Japan abandoned its own World War II nuclear weapons program, and most observers conclude that the atomic bombing by the United States of Hiroshima and Nagasaki in 1945 left the Japanese public with a strong conviction that nuclear weapons were an abomination. Still, Japan is the only non-nuclear weapon state that has both sensitive uranium enrichment and spent fuel reprocessing capabilities, a fact that its neighbors (China and South Korea) attribute to Japan’s desire to maintain a latent nuclear weapons capability. These are precisely the capabilities that were the target of limits in the nuclear deal with Iran and that greatly shorten the time it would take to make a nuclear weapon. For this reason, the time it would take for Japan to make its first nuclear weapon would probably be measured in months, compared with the years it would take South Korea to develop a nuclear bomb.
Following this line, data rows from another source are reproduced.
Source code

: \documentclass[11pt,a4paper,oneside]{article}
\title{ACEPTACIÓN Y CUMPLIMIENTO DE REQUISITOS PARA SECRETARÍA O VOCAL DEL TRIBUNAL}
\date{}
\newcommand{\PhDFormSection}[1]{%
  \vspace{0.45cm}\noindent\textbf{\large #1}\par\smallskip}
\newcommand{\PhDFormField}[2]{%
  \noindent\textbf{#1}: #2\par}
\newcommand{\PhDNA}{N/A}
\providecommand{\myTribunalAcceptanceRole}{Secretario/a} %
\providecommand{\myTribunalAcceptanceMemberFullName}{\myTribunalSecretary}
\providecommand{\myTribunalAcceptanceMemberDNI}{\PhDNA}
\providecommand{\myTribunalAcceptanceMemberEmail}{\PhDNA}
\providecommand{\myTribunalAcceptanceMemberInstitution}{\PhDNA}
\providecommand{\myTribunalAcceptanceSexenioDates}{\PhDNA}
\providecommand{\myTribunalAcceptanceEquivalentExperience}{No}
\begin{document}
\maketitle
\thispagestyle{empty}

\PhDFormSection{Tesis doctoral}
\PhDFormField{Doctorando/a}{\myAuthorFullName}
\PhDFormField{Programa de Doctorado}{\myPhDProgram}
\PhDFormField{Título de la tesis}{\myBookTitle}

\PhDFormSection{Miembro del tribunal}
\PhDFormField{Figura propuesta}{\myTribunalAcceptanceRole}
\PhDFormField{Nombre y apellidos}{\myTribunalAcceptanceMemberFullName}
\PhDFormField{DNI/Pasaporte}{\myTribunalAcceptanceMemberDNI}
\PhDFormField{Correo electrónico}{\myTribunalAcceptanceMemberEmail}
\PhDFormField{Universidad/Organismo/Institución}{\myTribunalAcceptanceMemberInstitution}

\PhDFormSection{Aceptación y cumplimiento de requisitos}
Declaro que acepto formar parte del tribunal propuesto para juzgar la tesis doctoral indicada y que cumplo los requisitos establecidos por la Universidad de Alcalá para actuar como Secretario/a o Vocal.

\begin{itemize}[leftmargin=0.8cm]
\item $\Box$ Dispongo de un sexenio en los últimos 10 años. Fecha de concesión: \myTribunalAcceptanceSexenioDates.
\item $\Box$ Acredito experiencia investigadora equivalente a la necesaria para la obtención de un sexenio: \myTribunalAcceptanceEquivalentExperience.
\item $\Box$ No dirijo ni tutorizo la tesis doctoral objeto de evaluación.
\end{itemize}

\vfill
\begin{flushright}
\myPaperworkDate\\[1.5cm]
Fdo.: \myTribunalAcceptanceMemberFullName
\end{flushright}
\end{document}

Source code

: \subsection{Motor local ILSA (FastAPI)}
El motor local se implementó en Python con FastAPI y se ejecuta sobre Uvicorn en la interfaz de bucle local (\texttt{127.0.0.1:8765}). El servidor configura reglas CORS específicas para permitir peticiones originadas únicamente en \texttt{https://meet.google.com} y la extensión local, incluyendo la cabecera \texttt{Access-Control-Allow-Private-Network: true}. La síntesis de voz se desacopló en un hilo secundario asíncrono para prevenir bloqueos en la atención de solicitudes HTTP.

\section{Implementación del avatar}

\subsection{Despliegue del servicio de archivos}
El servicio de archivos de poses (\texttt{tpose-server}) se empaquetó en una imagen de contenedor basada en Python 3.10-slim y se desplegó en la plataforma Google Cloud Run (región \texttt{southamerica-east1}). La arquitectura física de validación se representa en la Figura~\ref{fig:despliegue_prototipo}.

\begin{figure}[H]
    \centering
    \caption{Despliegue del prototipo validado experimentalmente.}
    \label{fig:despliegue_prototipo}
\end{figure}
It’s hard to assess which would have more severe consequences for Northeast Asian security — a withdrawal of U.S. forces or the nuclearization of Japan and South Korea. Beyond Northeast Asia, however, the withdrawal of Japan and South Korea from the Nuclear Non-Proliferation Treaty would damage the global nonproliferation regime irrevocably and call into question the United States’ commitments of extended deterrence to all its other allies.
If there is a silver lining in all this, it is that Trump is likely to learn very quickly that it is in no country’s interest for the United States to walk away from defending Japan and South Korea, including China and Russia. And, that the norm of nonproliferation is stronger than he suspected.
Rather than abandoning its allies in the region, the Trump administration will need to confront the North Korean nuclear threat head-on. U.S. engagement is critical, but it needs to be nuanced. Belligerent rhetorical exchanges with North Korea of the sort the George W. Bush administration engaged in could set in motion a chain of events from which no country would benefit. It would therefore be useful for Trump to adopt two principles of engagement when it comes to Northeast Asia and nuclear weapons: Don’t make the situation worse, and combine incentives with patience (a “wait-and-bait” approach). There may be room in this model for Trump’s trademark unpredictability vis-à-vis North Korea, but not for American allies in the region, who need all the assurances they can get.